Data display and control of data processing

A project's Clone, Sequence, and BlastInfo objects are displayed in the Project Inspector window (Fig. 1A), which functions as the main XplorSeq window. Data are arranged hierarchically to reflect nesting of data structures. For each Clone, a summary of its best blast hit, which includes the taxa name, percent sequence identity and bit-score is displayed in the main XplorSeq window. The phylogenetic lineage of the top blast hit can be imported (through either an entrez idfetch query or import of tab-delimited data) to provide information about the taxonomic placement of a clone. The user controls all steps of data processing by selecting objects to be acted upon and then choosing a function from menu items presented in the tool panel that extends from the main XplorSeq window (Fig 1A). Methods to import, export, and analyze data are accessible through these menus. Below the menus lie controls through which oligonucleotides used to generate PCR libraries can be designated, if relevant to the project; entries in the oligo menus can be modified through a preferences dialog.

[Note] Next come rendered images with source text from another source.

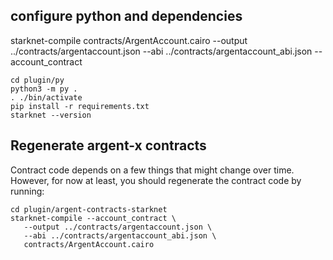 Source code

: ## configure python and dependencies

starknet-compile contracts/ArgentAccount.cairo --output ../contracts/argentaccount.json --abi ../contracts/argentaccount_abi.json --account_contract

```shell
cd plugin/py
python3 -m py .
. ./bin/activate
pip install -r requirements.txt
starknet --version
```

## Regenerate argent-x contracts

Contract code depends on a few things that might change over time. However, for now at least,
you should regenerate the contract code by running:

```shell
cd plugin/argent-contracts-starknet
starknet-compile --account_contract \
   --output ../contracts/argentaccount.json \
   --abi ../contracts/argentaccount_abi.json \
   contracts/ArgentAccount.cairo
```
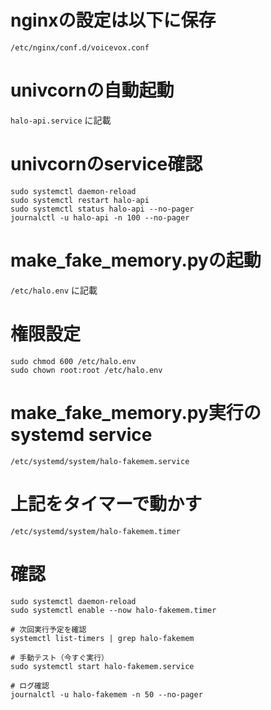 
# nginxの設定は以下に保存
```
/etc/nginx/conf.d/voicevox.conf
```

# univcornの自動起動
`halo-api.service` に記載


# univcornのservice確認
```
sudo systemctl daemon-reload
sudo systemctl restart halo-api
sudo systemctl status halo-api --no-pager
journalctl -u halo-api -n 100 --no-pager
```

# make_fake_memory.pyの起動
`/etc/halo.env` に記載

# 権限設定
```
sudo chmod 600 /etc/halo.env
sudo chown root:root /etc/halo.env
```

# make_fake_memory.py実行のsystemd service
`/etc/systemd/system/halo-fakemem.service`

# 上記をタイマーで動かす
`/etc/systemd/system/halo-fakemem.timer`

# 確認
```
sudo systemctl daemon-reload
sudo systemctl enable --now halo-fakemem.timer

# 次回実行予定を確認
systemctl list-timers | grep halo-fakemem

# 手動テスト（今すぐ実行）
sudo systemctl start halo-fakemem.service

# ログ確認
journalctl -u halo-fakemem -n 50 --no-pager
``` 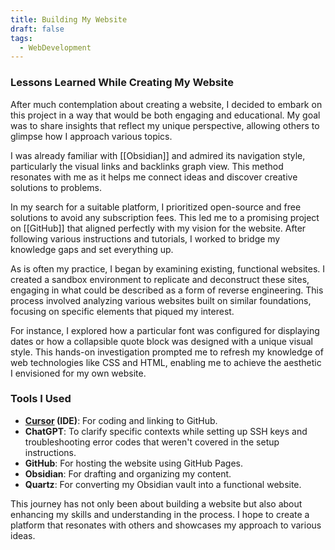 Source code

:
 ```yaml
---
title: Building My Website
draft: false
tags:
  - WebDevelopment
---
```

### Lessons Learned While Creating My Website

After much contemplation about creating a website, I decided to embark on this project in a way that would be both engaging and educational. My goal was to share insights that reflect my unique perspective, allowing others to glimpse how I approach various topics.

I was already familiar with [[Obsidian]] and admired its navigation style, particularly the visual links and backlinks graph view. This method resonates with me as it helps me connect ideas and discover creative solutions to problems.

In my search for a suitable platform, I prioritized open-source and free solutions to avoid any subscription fees. This led me to a promising project on [[GitHub]] that aligned perfectly with my vision for the website. After following various instructions and tutorials, I worked to bridge my knowledge gaps and set everything up.

As is often my practice, I began by examining existing, functional websites. I created a sandbox environment to replicate and deconstruct these sites, engaging in what could be described as a form of reverse engineering. This process involved analyzing various websites built on similar foundations, focusing on specific elements that piqued my interest.

For instance, I explored how a particular font was configured for displaying dates or how a collapsible quote block was designed with a unique visual style. This hands-on investigation prompted me to refresh my knowledge of web technologies like CSS and HTML, enabling me to achieve the aesthetic I envisioned for my own website.

### Tools I Used

- **[Cursor](https://www.cursor.com/) (IDE)**: For coding and linking to GitHub.
- **ChatGPT**: To clarify specific contexts while setting up SSH keys and troubleshooting error codes that weren't covered in the setup instructions.
- **GitHub**: For hosting the website using GitHub Pages.
- **Obsidian**: For drafting and organizing my content.
- **Quartz**: For converting my Obsidian vault into a functional website.

This journey has not only been about building a website but also about enhancing my skills and understanding in the process. I hope to create a platform that resonates with others and showcases my approach to various ideas. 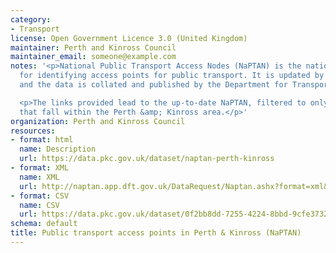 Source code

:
 ```yaml
---
category:
- Transport
license: Open Government Licence 3.0 (United Kingdom)
maintainer: Perth and Kinross Council
maintainer_email: someone@example.com
notes: '<p>National Public Transport Access Nodes (NaPTAN) is the national system
  for identifying access points for public transport. It is updated by local authorities
  and the data is collated and published by the Department for Transport (DfT).</p>

  <p>The links provided lead to the up-to-date NaPTAN, filtered to only include points
  that fall within the Perth &amp; Kinross area.</p>'
organization: Perth and Kinross Council
resources:
- format: html
  name: Description
  url: https://data.pkc.gov.uk/dataset/naptan-perth-kinross
- format: XML
  name: XML
  url: http://naptan.app.dft.gov.uk/DataRequest/Naptan.ashx?format=xml&LA=648
- format: CSV
  name: CSV
  url: https://data.pkc.gov.uk/dataset/0f2bb8dd-7255-4224-8bbd-9cfe3732d1d6/resource/0ab9c888-6c26-48f6-8941-7c174b73ff76/download/naptanstopsperth.csv
schema: default
title: Public transport access points in Perth & Kinross (NaPTAN)
---
```

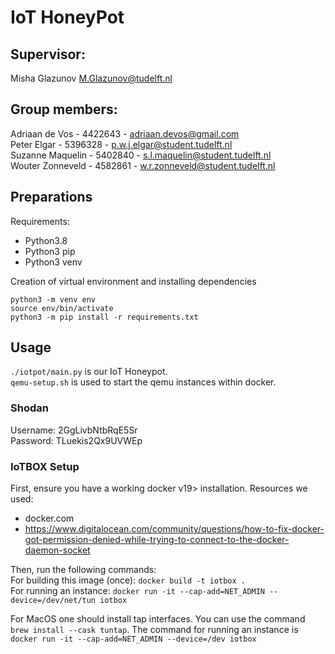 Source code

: # IoT HoneyPot

## Supervisor:  
Misha Glazunov M.Glazunov@tudelft.nl

## Group members:
Adriaan de Vos - 4422643 - adriaan.devos@gmail.com  
Peter Elgar - 5396328 - p.w.j.elgar@student.tudelft.nl  
Suzanne Maquelin - 5402840 - s.l.maquelin@student.tudelft.nl  
Wouter Zonneveld - 4582861 - w.r.zonneveld@student.tudelft.nl  

## Preparations
Requirements:
- Python3.8
- Python3 pip
- Python3 venv

Creation of virtual environment and installing dependencies
```shell
python3 -m venv env
source env/bin/activate
python3 -m pip install -r requirements.txt
```

## Usage
`./iotpot/main.py` is our IoT Honeypot.  
`qemu-setup.sh` is used to start the qemu instances within docker.

### Shodan
Username: 2GgLivbNtbRqE5Sr\
Password: TLuekis2Qx9UVWEp

### IoTBOX Setup
First, ensure you have a working docker v19> installation. Resources we used:
- docker.com
- https://www.digitalocean.com/community/questions/how-to-fix-docker-got-permission-denied-while-trying-to-connect-to-the-docker-daemon-socket

Then, run the following commands:  
For building this image (once): ```docker build -t iotbox .```  
For running an instance: ```docker run -it --cap-add=NET_ADMIN --device=/dev/net/tun iotbox```  

For MacOS one should install tap interfaces. You can use the command ```brew install --cask tuntap```.
The command for running an instance is ```docker run -it --cap-add=NET_ADMIN --device=/dev iotbox```

[comment]: <> (TODO add a description for getting and running the .sh file)
[comment]: <> (TODO add a description for setting up tuntap on Mac)
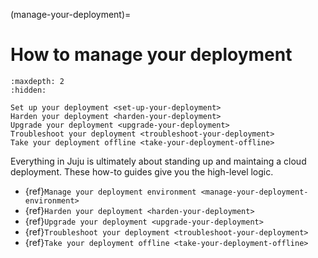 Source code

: (manage-your-deployment)=
# How to manage your deployment


```{toctree}
:maxdepth: 2
:hidden:

Set up your deployment <set-up-your-deployment>
Harden your deployment <harden-your-deployment>
Upgrade your deployment <upgrade-your-deployment>
Troubleshoot your deployment <troubleshoot-your-deployment>
Take your deployment offline <take-your-deployment-offline>

```

Everything in Juju is ultimately about standing up and maintaing a cloud deployment. These how-to guides give you the high-level logic.

- {ref}`Manage your deployment environment <manage-your-deployment-environment>`
- {ref}`Harden your deployment <harden-your-deployment>`
- {ref}`Upgrade your deployment <upgrade-your-deployment>`
- {ref}`Troubleshoot your deployment <troubleshoot-your-deployment>`
- {ref}`Take your deployment offline <take-your-deployment-offline>`
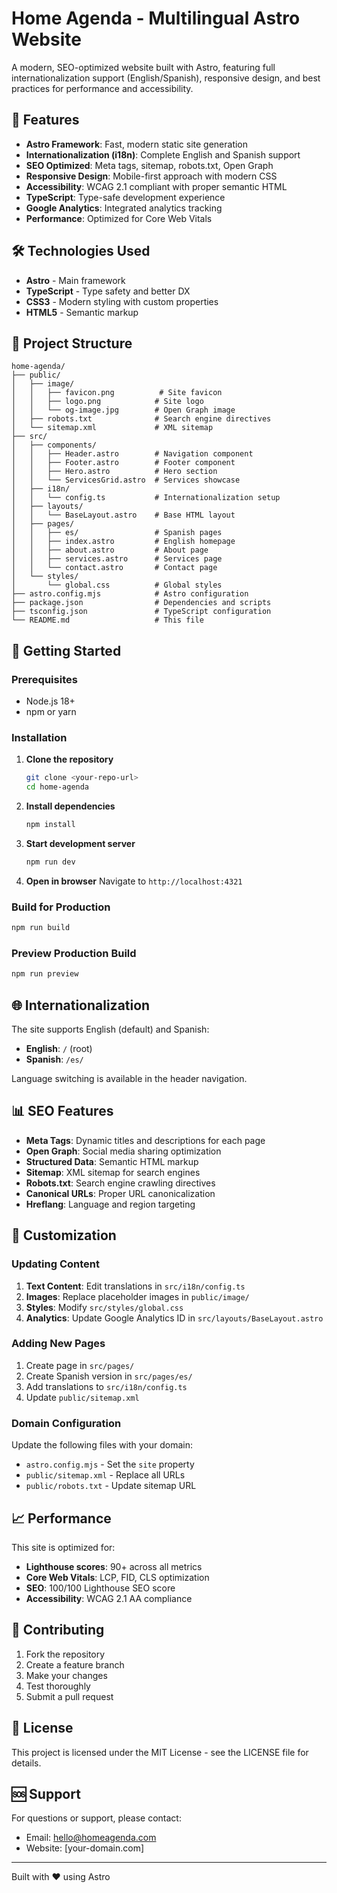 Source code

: # Home Agenda - Multilingual Astro Website

A modern, SEO-optimized website built with Astro, featuring full internationalization support (English/Spanish), responsive design, and best practices for performance and accessibility.

## 🚀 Features

- **Astro Framework**: Fast, modern static site generation
- **Internationalization (i18n)**: Complete English and Spanish support
- **SEO Optimized**: Meta tags, sitemap, robots.txt, Open Graph
- **Responsive Design**: Mobile-first approach with modern CSS
- **Accessibility**: WCAG 2.1 compliant with proper semantic HTML
- **TypeScript**: Type-safe development experience
- **Google Analytics**: Integrated analytics tracking
- **Performance**: Optimized for Core Web Vitals

## 🛠️ Technologies Used

- **Astro** - Main framework
- **TypeScript** - Type safety and better DX
- **CSS3** - Modern styling with custom properties
- **HTML5** - Semantic markup

## 📁 Project Structure

```
home-agenda/
├── public/
│   ├── image/
│   │   ├── favicon.png          # Site favicon
│   │   ├── logo.png            # Site logo
│   │   └── og-image.jpg        # Open Graph image
│   ├── robots.txt              # Search engine directives
│   └── sitemap.xml             # XML sitemap
├── src/
│   ├── components/
│   │   ├── Header.astro        # Navigation component
│   │   ├── Footer.astro        # Footer component
│   │   ├── Hero.astro          # Hero section
│   │   └── ServicesGrid.astro  # Services showcase
│   ├── i18n/
│   │   └── config.ts           # Internationalization setup
│   ├── layouts/
│   │   └── BaseLayout.astro    # Base HTML layout
│   ├── pages/
│   │   ├── es/                 # Spanish pages
│   │   ├── index.astro         # English homepage
│   │   ├── about.astro         # About page
│   │   ├── services.astro      # Services page
│   │   └── contact.astro       # Contact page
│   └── styles/
│       └── global.css          # Global styles
├── astro.config.mjs            # Astro configuration
├── package.json                # Dependencies and scripts
├── tsconfig.json               # TypeScript configuration
└── README.md                   # This file
```

## 🚀 Getting Started

### Prerequisites

- Node.js 18+ 
- npm or yarn

### Installation

1. **Clone the repository**
   ```bash
   git clone <your-repo-url>
   cd home-agenda
   ```

2. **Install dependencies**
   ```bash
   npm install
   ```

3. **Start development server**
   ```bash
   npm run dev
   ```

4. **Open in browser**
   Navigate to `http://localhost:4321`

### Build for Production

```bash
npm run build
```

### Preview Production Build

```bash
npm run preview
```

## 🌐 Internationalization

The site supports English (default) and Spanish:

- **English**: `/` (root)
- **Spanish**: `/es/`

Language switching is available in the header navigation.

## 📊 SEO Features

- **Meta Tags**: Dynamic titles and descriptions for each page
- **Open Graph**: Social media sharing optimization
- **Structured Data**: Semantic HTML markup
- **Sitemap**: XML sitemap for search engines
- **Robots.txt**: Search engine crawling directives
- **Canonical URLs**: Proper URL canonicalization
- **Hreflang**: Language and region targeting

## 🎨 Customization

### Updating Content

1. **Text Content**: Edit translations in `src/i18n/config.ts`
2. **Images**: Replace placeholder images in `public/image/`
3. **Styles**: Modify `src/styles/global.css`
4. **Analytics**: Update Google Analytics ID in `src/layouts/BaseLayout.astro`

### Adding New Pages

1. Create page in `src/pages/`
2. Create Spanish version in `src/pages/es/`
3. Add translations to `src/i18n/config.ts`
4. Update `public/sitemap.xml`

### Domain Configuration

Update the following files with your domain:
- `astro.config.mjs` - Set the `site` property
- `public/sitemap.xml` - Replace all URLs
- `public/robots.txt` - Update sitemap URL

## 📈 Performance

This site is optimized for:
- **Lighthouse scores**: 90+ across all metrics
- **Core Web Vitals**: LCP, FID, CLS optimization
- **SEO**: 100/100 Lighthouse SEO score
- **Accessibility**: WCAG 2.1 AA compliance

## 🤝 Contributing

1. Fork the repository
2. Create a feature branch
3. Make your changes
4. Test thoroughly
5. Submit a pull request

## 📄 License

This project is licensed under the MIT License - see the LICENSE file for details.

## 🆘 Support

For questions or support, please contact:
- Email: hello@homeagenda.com
- Website: [your-domain.com]

---

Built with ❤️ using Astro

Project specific meta-data can be recorded in several text fields presented in the Project window, under the "Project Info" tab. An editable text box is presented in which the user can enter comments, for instance details specific to a project (Fig 1B). By double-clicking on an entry in the Project window, the user can display and edit more detailed information associated with that entry. For example, the Clone Inspector window (Fig. 3) summarizes the content of the Clone Object, including its top BLAST hit sequence and corresponding BlastInfo Object. The phylogenetic lineage and domain of the Clone Object can be set through the controls at the bottom of the window. A panel extending from the Clone Inspector window presents user-specified meta-data associated with the Clone Object. DNA sequences, including contig sequences, are displayed in a Sequence Inspector window (Fig. 4). Individual nucleotides are color-coded to represent quality scores generated by the base-calling software (shades of blue) or trimmed sequences (red). Basic sequence information, such as primer sequences and trimmed sequence length, is displayed in a set of text fields at the bottom of the Sequence Inspector window. Similar to Clone Objects, sequence specific meta-data can be viewed through a panel that extends from the inspector window.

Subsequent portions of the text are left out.